Old police joke: “Why’d you shoot him 44 times?”
Answer: “Ran out of ammo.”
You’ve never heard of suppression fire? As long as one of you is shooting it makes it that much harder for him to get off a good shot. In combat, in World War II, Korea and Vietnam, approximately one round of small arms fire in 10,000 hit a target and four out of five people hit with small arms survived.
The police in New York used to use the .38 Police Special, not for it’s stopping power, but lack of stopping power. The round is unlikely to penetrate walls and ceilings and strike by-standers. It’s a feature, not a bug.
Yea....good LEO practice.....somebody pops a cap off at you and you unload your stash with a couple/three mags worth not hitting what you aimed at....don’t even try to compare this to combat in Korea, Viet Nam or WWII....this was in NYC for cripes sake. Let’s just publish NYPD’s new policy of apparently careless massive SUPPRESSION FIRE in the paper and see what its citizens think.

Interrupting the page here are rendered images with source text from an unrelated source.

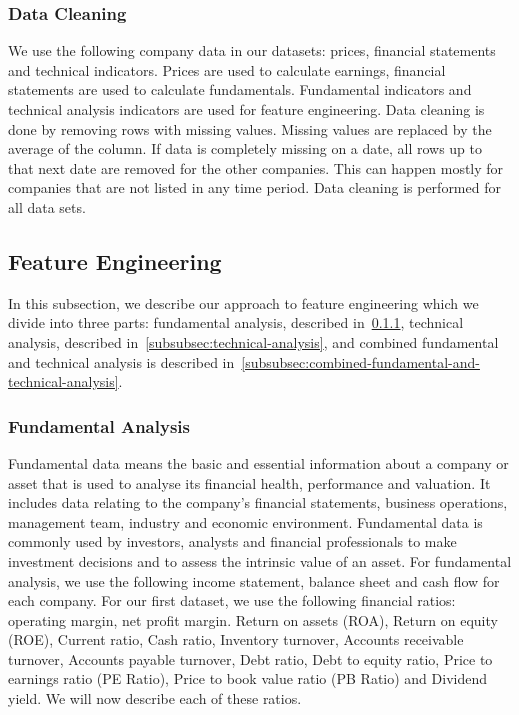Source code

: \documentclass[../xlapes02]{subfiles}
\begin{document}
    \subsubsection{Data Cleaning}\label{subsubsec:data-cleaning}
    We use the following company data in our datasets: prices, financial statements and technical indicators. Prices are used to calculate earnings, financial statements are used to calculate fundamentals. Fundamental indicators and technical analysis indicators are used for feature engineering. Data cleaning is done by removing rows with missing values. Missing values are replaced by the average of the column. If data is completely missing on a date, all rows up to that next date are removed for the other companies. This can happen mostly for companies that are not listed in any time period. Data cleaning is performed for all data sets.

    \subsection{Feature Engineering}\label{subsubsec:feature-engineering}
    In this subsection, we describe our approach to feature engineering which we divide into three parts: fundamental analysis, described in~\cref{subsubsec:fundamental-analysis}, technical analysis, described in~\cref{subsubsec:technical-analysis}, and combined fundamental and technical analysis is described in~\cref{subsubsec:combined-fundamental-and-technical-analysis}.

    \subsubsection{Fundamental Analysis}\label{subsubsec:fundamental-analysis}
    Fundamental data means the basic and essential information about a company or asset that is used to analyse its financial health, performance and valuation. It includes data relating to the company's financial statements, business operations, management team, industry and economic environment. Fundamental data is commonly used by investors, analysts and financial professionals to make investment decisions and to assess the intrinsic value of an asset. For fundamental analysis, we use the following income statement, balance sheet and cash flow for each company. For our first dataset, we use the following financial ratios: operating margin, net profit margin. Return on assets (ROA), Return on equity (ROE), Current ratio, Cash ratio, Inventory turnover, Accounts receivable turnover, Accounts payable turnover, Debt ratio, Debt to equity ratio, Price to earnings ratio (PE Ratio), Price to book value ratio (PB Ratio) and Dividend yield. We will now describe each of these ratios.
\end{document}
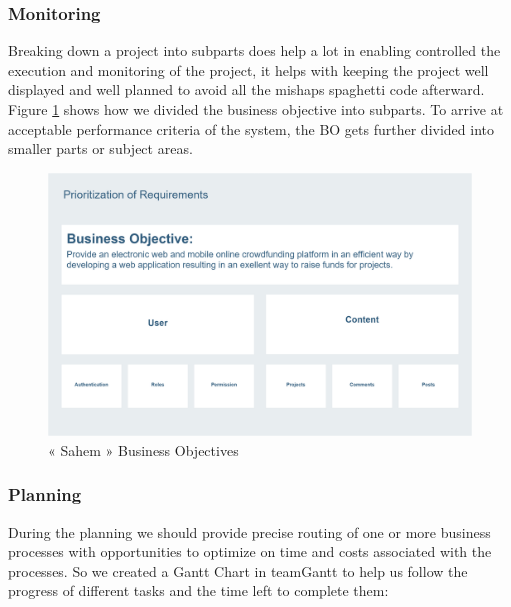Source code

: \subsubsection*{Monitoring}
Breaking down a project into subparts does help a lot in enabling controlled the execution and monitoring of the project, it helps with keeping the project well displayed and well planned to avoid all the mishaps spaghetti code afterward.
Figure \ref{fig:bos} shows how we divided the business objective into subparts. To arrive at acceptable performance criteria of the system, the BO gets further divided into smaller parts or subject areas.
\begin{figure}[H]
      \center
      \includegraphics[scale=0.18]{assets/bos.png}
      \caption{« Sahem » Business Objectives}
      \label{fig:bos}
\end{figure}

\subsubsection*{Planning}
During the planning we should provide precise routing of one or more business processes with opportunities to optimize on time and costs associated with the processes.
So we created a Gantt Chart in teamGantt to help us follow the progress of different tasks and the time left to complete them:
\clearpage

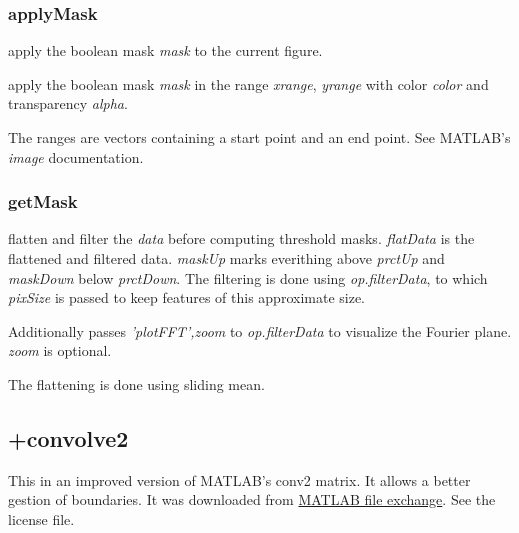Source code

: \subsubsection{applyMask}
\bdf
{} apply the boolean mask \emph{mask} to the current figure.

 apply the boolean mask \emph{mask} in the range \emph{xrange}, \emph{yrange} with color \emph{color} and transparency \emph{alpha}. 
\edf

The ranges are vectors containing a start point and an end point. See MATLAB's \emph{image} documentation.
\subsubsection{getMask}
\bdf
{}
 flatten and filter the \emph{data} before computing threshold masks. \emph{flatData} is the flattened and filtered data. \emph{maskUp} marks everithing above \emph{prctUp} and \emph{maskDown} below \emph{prctDown}. The filtering is done using \emph{op.filterData}, to which \emph{pixSize} is passed to keep features of this approximate size.

Additionally passes \emph{'plotFFT',zoom} to \emph{op.filterData} to visualize the Fourier plane. \emph{zoom} is optional.
\edf

The flattening is done using sliding mean.

\subsection{+convolve2}
This in an improved version of MATLAB's conv2 matrix. It allows a better gestion of boundaries. 
It was downloaded from \href{http://www.mathworks.com/matlabcentral/fileexchange/22619-fast-2-d-convolution}{MATLAB file exchange}. See the license file.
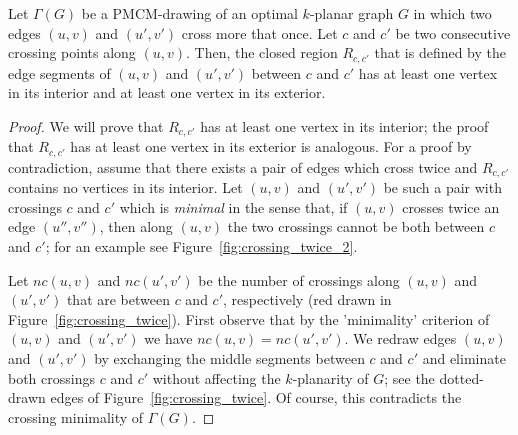 \begin{lemma}
Let $\Gamma(G)$ be a PMCM-drawing of an optimal $k$-planar graph $G$ in which two edges $(u,v)$ and $(u',v')$ cross more that once. Let $c$ and $c'$ be two consecutive crossing points along $(u,v)$. Then, the closed region $R_{c,c'}$ that is defined by the edge segments of $(u,v)$ and $(u',v')$ between $c$ and $c'$ has at least one vertex in its interior and at least one vertex in its exterior.
\label{lem:crossing_twice}
\end{lemma}
\begin{proof}
We will prove that $R_{c,c'}$ has at least one vertex in its interior; the proof that $R_{c,c'}$ has at least one vertex in its exterior is analogous. For a proof by contradiction, assume that there exists a pair of edges which cross twice and $R_{c,c'}$ contains no vertices in its interior. Let $(u,v)$ and $(u',v')$ be such a pair with crossings $c$ and $c'$ which is \emph{minimal} in the sense that, if $(u,v)$ crosses twice an edge  $(u'',v'')$, then along $(u,v)$ the two crossings cannot be both between $c$ and $c'$; for an example see Figure~\ref{fig:crossing_twice_2}.

Let $nc(u,v)$ and $nc(u',v')$ be the number of crossings along $(u,v)$ and $(u',v')$ that are between $c$ and $c'$, respectively (red drawn in Figure~\ref{fig:crossing_twice}). First observe that by the 'minimality' criterion of $(u,v)$ and $(u',v')$ we have $nc(u,v) = nc(u',v')$. We redraw edges $(u,v)$ and $(u',v')$ by exchanging the middle segments between $c$ and $c'$ and eliminate both crossings $c$ and $c'$ without affecting the $k$-planarity of $G$; see the dotted-drawn edges of Figure~\ref{fig:crossing_twice}. Of course, this contradicts the crossing minimality of $\Gamma(G)$.
\end{proof}
 
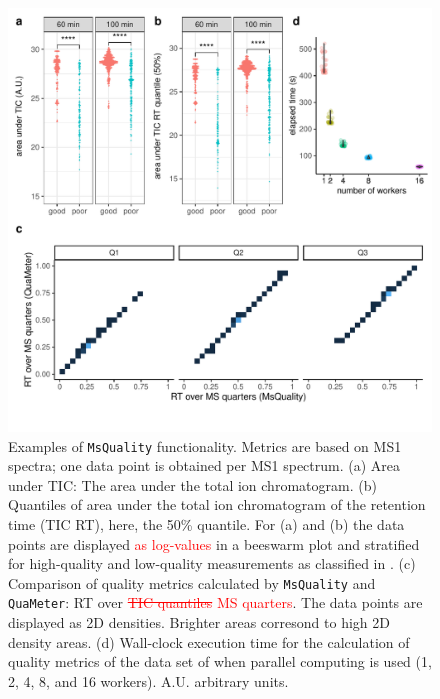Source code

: \documentclass[unnumsec,webpdf,contemporary,large]{oup-authoring-template}%
\theoremstyle{thmstyleone}%
\theoremstyle{thmstyletwo}%
\theoremstyle{thmstylethree}%
\begin{document}
\begin{figure}
    \centering
 	\includegraphics[scale=0.51, clip, trim=0 37 0 5, scale = 0.9]{figure-main}
 	  \caption{Examples of \texttt{MsQuality} functionality. Metrics are based
 	        on MS1 spectra; one data point is obtained per MS1 spectrum.
 	        (a) Area under TIC: The area under the total ion chromatogram. 
            (b) Quantiles of area under the total ion
                chromatogram of the retention time (TIC RT), here, the 50\% quantile. 
  	      For (a) and (b) the data points are displayed \textcolor{red}{as log-values}
                in a beeswarm plot and stratified for high-quality and low-quality
                measurements as classified in \cite{Amidan2014}.
            (c) Comparison of quality metrics calculated by \texttt{MsQuality} 
                and \texttt{QuaMeter}: RT over \textcolor{red}{\sout{TIC quantiles}}
		\textcolor{red}{MS quarters}. The
	      data points are displayed as 2D densities. Brighter areas corresond to
               high 2D density areas.
            (d) Wall-clock execution time for the calculation of quality metrics of the 
                data set of \cite{Amidan2014} when parallel computing is used 
                (1, 2, 4, 8, and 16 workers). A.U. arbitrary units.
    } \label{fig:fig1}
\end{figure}
\end{document}
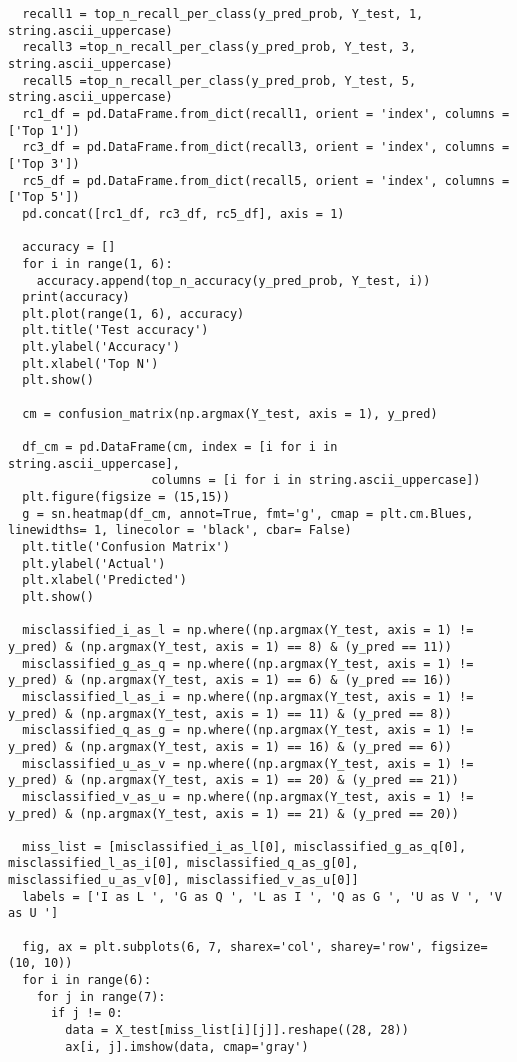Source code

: \documentclass[12pt]{article}
\numberwithin{equation}{section}
\numberwithin{figure}{section}
\numberwithin{table}{section}
\begin{document}
\begin{lstlisting}
  recall1 = top_n_recall_per_class(y_pred_prob, Y_test, 1, string.ascii_uppercase)
  recall3 =top_n_recall_per_class(y_pred_prob, Y_test, 3, string.ascii_uppercase)
  recall5 =top_n_recall_per_class(y_pred_prob, Y_test, 5, string.ascii_uppercase)
  rc1_df = pd.DataFrame.from_dict(recall1, orient = 'index', columns = ['Top 1'])
  rc3_df = pd.DataFrame.from_dict(recall3, orient = 'index', columns = ['Top 3'])
  rc5_df = pd.DataFrame.from_dict(recall5, orient = 'index', columns = ['Top 5'])
  pd.concat([rc1_df, rc3_df, rc5_df], axis = 1)
  
  accuracy = []
  for i in range(1, 6):
    accuracy.append(top_n_accuracy(y_pred_prob, Y_test, i))
  print(accuracy)
  plt.plot(range(1, 6), accuracy)
  plt.title('Test accuracy')
  plt.ylabel('Accuracy')
  plt.xlabel('Top N')
  plt.show()
  
  cm = confusion_matrix(np.argmax(Y_test, axis = 1), y_pred)
  
  df_cm = pd.DataFrame(cm, index = [i for i in string.ascii_uppercase],
                    columns = [i for i in string.ascii_uppercase])
  plt.figure(figsize = (15,15))
  g = sn.heatmap(df_cm, annot=True, fmt='g', cmap = plt.cm.Blues, linewidths= 1, linecolor = 'black', cbar= False)
  plt.title('Confusion Matrix')
  plt.ylabel('Actual')
  plt.xlabel('Predicted')
  plt.show()
  
  misclassified_i_as_l = np.where((np.argmax(Y_test, axis = 1) != y_pred) & (np.argmax(Y_test, axis = 1) == 8) & (y_pred == 11))
  misclassified_g_as_q = np.where((np.argmax(Y_test, axis = 1) != y_pred) & (np.argmax(Y_test, axis = 1) == 6) & (y_pred == 16))
  misclassified_l_as_i = np.where((np.argmax(Y_test, axis = 1) != y_pred) & (np.argmax(Y_test, axis = 1) == 11) & (y_pred == 8))
  misclassified_q_as_g = np.where((np.argmax(Y_test, axis = 1) != y_pred) & (np.argmax(Y_test, axis = 1) == 16) & (y_pred == 6))
  misclassified_u_as_v = np.where((np.argmax(Y_test, axis = 1) != y_pred) & (np.argmax(Y_test, axis = 1) == 20) & (y_pred == 21))
  misclassified_v_as_u = np.where((np.argmax(Y_test, axis = 1) != y_pred) & (np.argmax(Y_test, axis = 1) == 21) & (y_pred == 20))
  
  miss_list = [misclassified_i_as_l[0], misclassified_g_as_q[0], misclassified_l_as_i[0], misclassified_q_as_g[0], misclassified_u_as_v[0], misclassified_v_as_u[0]]
  labels = ['I as L ', 'G as Q ', 'L as I ', 'Q as G ', 'U as V ', 'V as U ']
  
  fig, ax = plt.subplots(6, 7, sharex='col', sharey='row', figsize=(10, 10))
  for i in range(6):
    for j in range(7):
      if j != 0:
        data = X_test[miss_list[i][j]].reshape((28, 28))
        ax[i, j].imshow(data, cmap='gray')
        

\end{lstlisting}
\end{document}
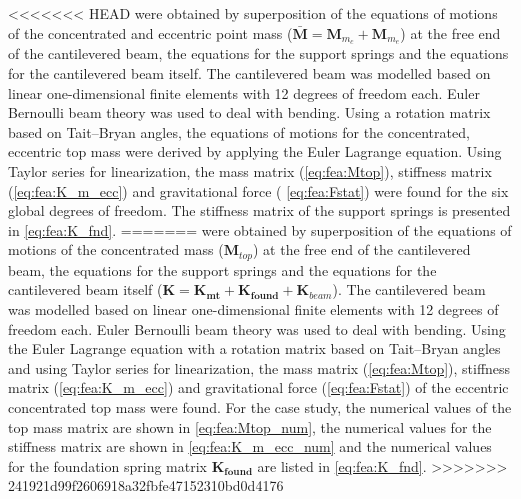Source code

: \documentclass{article}
\begin{document}
<<<<<<< HEAD
were obtained by superposition of the equations of motions of the concentrated and eccentric point mass ($ \mathbf{\bar{M}} = \mathbf{M}_{m_c} + \mathbf{M}_{m_e}$) at the free end of the cantilevered beam, the equations for the support springs and the equations for the cantilevered beam itself. The cantilevered beam was modelled based on linear one-dimensional finite elements with 12 degrees of freedom each. Euler Bernoulli beam theory was used to deal with bending. Using a rotation matrix based on Tait–Bryan angles, the equations of motions for the concentrated, eccentric top mass were derived by applying the Euler Lagrange equation. Using Taylor series for linearization, the mass matrix (\autoref{eq:fea:Mtop}), stiffness matrix (\autoref{eq:fea:K_m_ecc}) and gravitational force ( \autoref{eq:fea:Fstat}) were found for the six global degrees of freedom. The stiffness matrix of the support springs is presented in \autoref{eq:fea:K_fnd}. 
=======
were obtained by superposition of the equations of motions of the concentrated mass ($\mathbf{M}_{top}$) at the free end of the cantilevered beam, the equations for the support springs and the equations for the cantilevered beam itself ($\mathbf{K} = \mathbf{K_{mt}} + \mathbf{K_{found}}+\mathbf{K}_{beam}$). The cantilevered beam was modelled based on linear one-dimensional finite elements with 12 degrees of freedom each. Euler Bernoulli beam theory was used to deal with bending. Using the Euler Lagrange equation with a rotation matrix based on Tait–Bryan angles and using Taylor series for linearization,  the mass matrix (\autoref{eq:fea:Mtop}), stiffness matrix (\autoref{eq:fea:K_m_ecc}) and gravitational force (\autoref{eq:fea:Fstat}) of the eccentric concentrated top mass were found. For the case study, the numerical values of the top mass matrix are shown in \autoref{eq:fea:Mtop_num}, the numerical values for the stiffness matrix are shown in \autoref{eq:fea:K_m_ecc_num} and the numerical values for the foundation spring matrix $\mathbf{K_{found}}$ are listed in \autoref{eq:fea:K_fnd}.
>>>>>>> 241921d99f2606918a32fbfe47152310bd0d4176
\end{document}
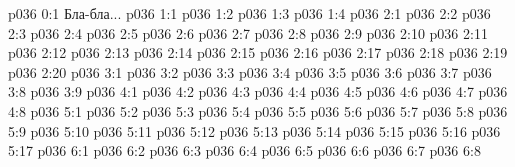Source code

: \author{Сын-Ворондадек}
\vs p036 0:1  Бла-бла...
\vs p036 1:1 
\vs p036 1:2 
\vs p036 1:3 
\vs p036 1:4 
\vs p036 2:1 
\vs p036 2:2 
\vs p036 2:3 
\vs p036 2:4 
\vs p036 2:5 
\vs p036 2:6 
\vs p036 2:7 
\vs p036 2:8 
\vs p036 2:9 \pc 
\vs p036 2:10 \pc 
\vs p036 2:11 
\vs p036 2:12 \pc 
\vs p036 2:13 
\vs p036 2:14 
\vs p036 2:15 
\vs p036 2:16 \pc 
\vs p036 2:17 \pc 
\vs p036 2:18 \pc 
\vs p036 2:19 \pc 
\vs p036 2:20 \pc 
{}
\vs p036 3:1 
\vs p036 3:2 
\vs p036 3:3 
\vs p036 3:4 \pc 
\vs p036 3:5 \pc 
\vs p036 3:6 \pc 
\vs p036 3:7 
\vs p036 3:8 
\vs p036 3:9 
\vs p036 4:1 
\vs p036 4:2 
\vs p036 4:3 
\vs p036 4:4 
\vs p036 4:5 \pc 
\vs p036 4:6 
\vs p036 4:7 
\vs p036 4:8 \pc 
{}
\vs p036 5:1 
\vs p036 5:2 
\vs p036 5:3 
\vs p036 5:4 \pc 
\vs p036 5:5 
\vs p036 5:6 
\vs p036 5:7 
\vs p036 5:8 
\vs p036 5:9 
\vs p036 5:10 
\vs p036 5:11 
\vs p036 5:12 
\vs p036 5:13 \pc 
\vs p036 5:14 
\vs p036 5:15 
\vs p036 5:16 
\vs p036 5:17 \pc 
{}
\vs p036 6:1 
\vs p036 6:2 
\vs p036 6:3 
\vs p036 6:4 \pc 
\vs p036 6:5 
\vs p036 6:6 \pc 
\vs p036 6:7 \pc 
\vsetoff
\vs p036 6:8 
\quizlink
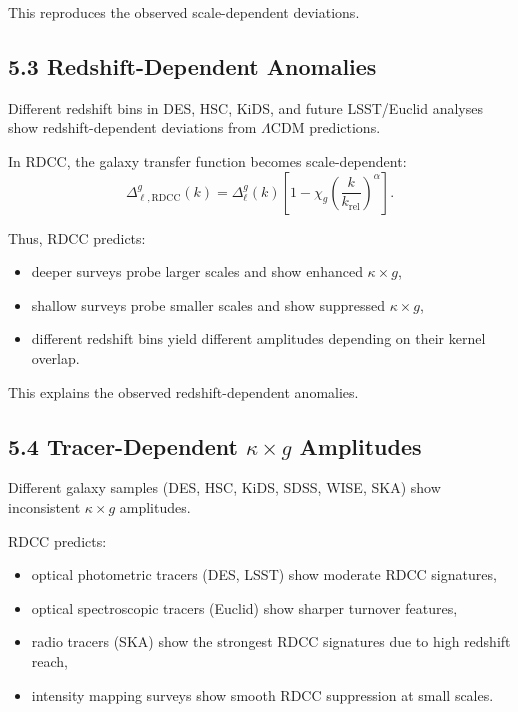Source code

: \documentclass[11pt,a4paper]{article}
\begin{document}
This reproduces the observed scale-dependent deviations.

\subsection*{5.3 Redshift-Dependent Anomalies}

Different redshift bins in DES, HSC, KiDS, and future LSST/Euclid analyses show 
redshift-dependent deviations from $\Lambda$CDM predictions.

In RDCC, the galaxy transfer function becomes scale-dependent:
\begin{equation}
    \Delta_{\ell,\mathrm{RDCC}}^{g}(k)
    = \Delta_{\ell}^{g}(k)
      \left[
        1 - \chi_{g}
        \left(\frac{k}{k_{\mathrm{rel}}}\right)^{\alpha}
      \right].
\end{equation}

Thus, RDCC predicts:

\begin{itemize}
    \item deeper surveys probe larger scales and show enhanced $\kappa \times g$,
    \item shallow surveys probe smaller scales and show suppressed $\kappa \times g$,
    \item different redshift bins yield different amplitudes depending on their kernel overlap.
\end{itemize}

This explains the observed redshift-dependent anomalies.

\subsection*{5.4 Tracer-Dependent \texorpdfstring{$\kappa\times g$}{κ×g} Amplitudes}

Different galaxy samples (DES, HSC, KiDS, SDSS, WISE, SKA) show inconsistent 
$\kappa \times g$ amplitudes.

RDCC predicts:

\begin{itemize}
    \item optical photometric tracers (DES, LSST) show moderate RDCC signatures,
    \item optical spectroscopic tracers (Euclid) show sharper turnover features,
    \item radio tracers (SKA) show the strongest RDCC signatures due to high redshift reach,
    \item intensity mapping surveys show smooth RDCC suppression at small scales.
\end{itemize}
\end{document}
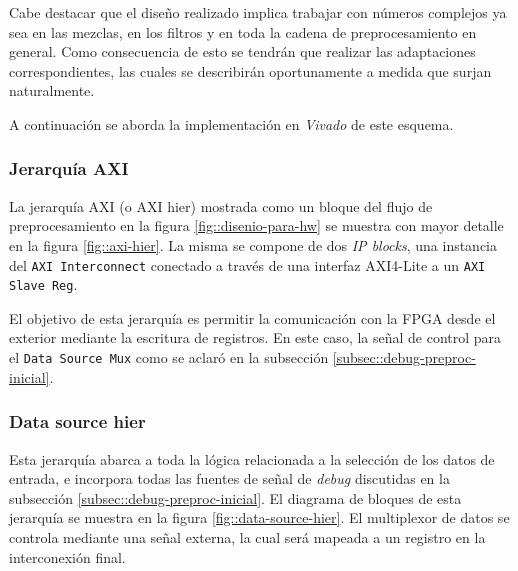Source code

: \documentclass[../../main.tex]{subfiles}
\begin{document}
Cabe destacar que el diseño realizado implica trabajar con números complejos ya sea en las mezclas, en los filtros y en toda la cadena de preprocesamiento en general. Como consecuencia de esto se tendrán que realizar las adaptaciones correspondientes, las cuales se describirán oportunamente a medida que surjan naturalmente.

A continuación se aborda la implementación en \textit{Vivado} de este esquema.

\subsubsection{Jerarquía AXI}
La jerarquía AXI (o AXI hier) mostrada como un bloque del flujo de preprocesamiento en la figura \ref{fig::disenio-para-hw} se muestra con mayor detalle en la figura \ref{fig::axi-hier}. La misma se compone de dos \textit{IP blocks}, una instancia del \texttt{AXI Interconnect} conectado a través de una interfaz AXI4-Lite a un \texttt{AXI Slave Reg}. 

El objetivo de esta jerarquía es permitir la comunicación con la FPGA desde el exterior mediante la escritura de registros. En este caso, la señal de control para el \texttt{Data Source Mux} como se aclaró en la subsección \ref{subsec::debug-preproc-inicial}.



\subsubsection{Data source hier}
Esta jerarquía abarca a toda la lógica relacionada a la selección de los datos de entrada, e incorpora todas las fuentes de señal de \textit{debug} discutidas en la subsección \ref{subsec::debug-preproc-inicial}. El diagrama de bloques de esta jerarquía se muestra en la figura \ref{fig::data-source-hier}. El multiplexor de datos se controla mediante una señal externa, la cual será mapeada a un registro en la interconexión final.
\end{document}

NYPD uses Glock 17’s now IIRC. They switched from the ubiquitious S&W Model 10 some time ago. Having been used to DA revolvers they had a rash of “foot shots” until they went to a 11 pound trigger in the Glock, called the NY Trigger.
In a civilian community, outside of war conditions like falujia, suppression fire is criminally negligent. Bullets don’t stop after they miss. They could have killed innocent bystanders.
Surpressing fire is cool if you are a infantry platoon trying to take a machinegun nest and want to keep the little buggers heads down so you can move into a good attack position. But in a police situation, it doesnt sound like a good idea to send rounds around willy-nilly. Lots of buildings and innocent bystanders could be sent to the sweet hereafter by a stray.